- Given information -
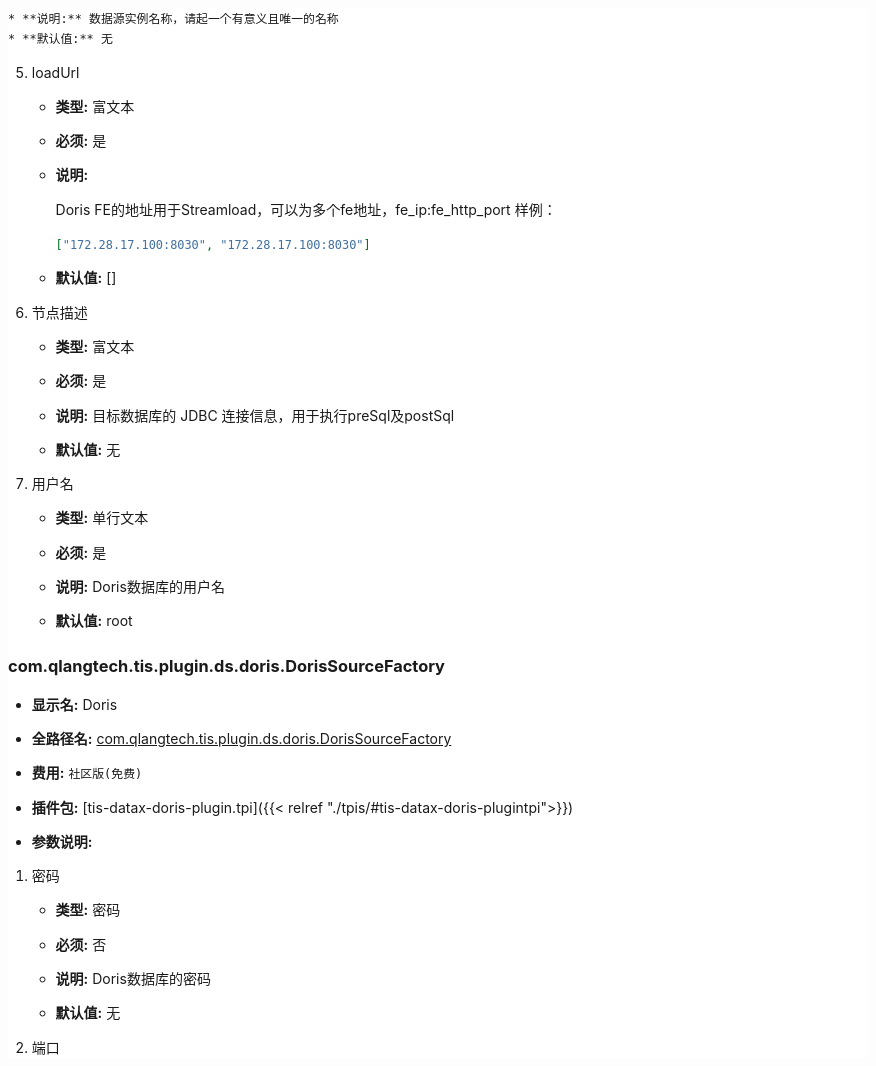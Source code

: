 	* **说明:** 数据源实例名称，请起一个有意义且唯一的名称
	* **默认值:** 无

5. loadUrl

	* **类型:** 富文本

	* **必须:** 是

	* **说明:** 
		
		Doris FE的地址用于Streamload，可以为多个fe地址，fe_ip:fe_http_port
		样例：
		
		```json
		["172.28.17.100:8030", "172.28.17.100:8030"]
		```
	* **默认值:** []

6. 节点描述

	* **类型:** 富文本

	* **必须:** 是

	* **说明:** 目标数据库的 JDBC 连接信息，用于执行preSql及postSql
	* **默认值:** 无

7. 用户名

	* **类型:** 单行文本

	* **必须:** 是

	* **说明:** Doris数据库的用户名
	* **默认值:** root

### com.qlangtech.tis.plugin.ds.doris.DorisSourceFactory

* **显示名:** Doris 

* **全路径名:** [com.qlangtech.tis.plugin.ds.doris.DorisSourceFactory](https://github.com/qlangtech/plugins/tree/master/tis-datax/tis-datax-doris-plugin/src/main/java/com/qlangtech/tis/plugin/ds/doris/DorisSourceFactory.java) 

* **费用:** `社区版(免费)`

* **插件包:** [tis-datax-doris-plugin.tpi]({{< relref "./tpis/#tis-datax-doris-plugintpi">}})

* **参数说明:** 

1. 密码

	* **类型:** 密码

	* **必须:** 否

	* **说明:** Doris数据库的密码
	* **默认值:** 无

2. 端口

* * *

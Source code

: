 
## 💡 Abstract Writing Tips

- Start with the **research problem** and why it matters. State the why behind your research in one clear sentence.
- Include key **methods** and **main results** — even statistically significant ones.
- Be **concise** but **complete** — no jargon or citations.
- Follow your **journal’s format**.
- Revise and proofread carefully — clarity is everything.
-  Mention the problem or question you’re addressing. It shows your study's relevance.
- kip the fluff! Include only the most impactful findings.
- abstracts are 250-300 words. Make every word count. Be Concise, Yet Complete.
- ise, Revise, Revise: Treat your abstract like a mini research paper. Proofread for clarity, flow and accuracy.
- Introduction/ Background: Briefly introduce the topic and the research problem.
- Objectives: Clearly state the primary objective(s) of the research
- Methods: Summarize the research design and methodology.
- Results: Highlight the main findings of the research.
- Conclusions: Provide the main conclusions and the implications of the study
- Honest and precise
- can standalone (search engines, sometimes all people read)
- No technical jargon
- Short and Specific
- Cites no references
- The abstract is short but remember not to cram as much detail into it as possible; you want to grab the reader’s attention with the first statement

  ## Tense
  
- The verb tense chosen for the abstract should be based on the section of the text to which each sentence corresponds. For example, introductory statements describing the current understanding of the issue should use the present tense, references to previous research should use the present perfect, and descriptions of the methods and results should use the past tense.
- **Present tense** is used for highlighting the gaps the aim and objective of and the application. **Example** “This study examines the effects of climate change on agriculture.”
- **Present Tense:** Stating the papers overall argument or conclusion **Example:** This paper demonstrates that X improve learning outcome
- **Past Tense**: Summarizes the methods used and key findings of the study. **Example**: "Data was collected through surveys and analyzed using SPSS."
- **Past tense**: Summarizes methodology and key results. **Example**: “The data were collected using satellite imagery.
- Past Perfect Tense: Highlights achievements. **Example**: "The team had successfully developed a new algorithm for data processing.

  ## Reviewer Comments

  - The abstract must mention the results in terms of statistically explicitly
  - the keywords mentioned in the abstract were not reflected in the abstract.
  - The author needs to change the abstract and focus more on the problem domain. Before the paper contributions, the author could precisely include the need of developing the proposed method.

- Exercise -
Filter the entries down to the lines containing "clarity". Copy each of those lines.

- Your solution -
- Revise and proofread carefully — clarity is everything.
- ise, Revise, Revise: Treat your abstract like a mini research paper. Proofread for clarity, flow and accuracy.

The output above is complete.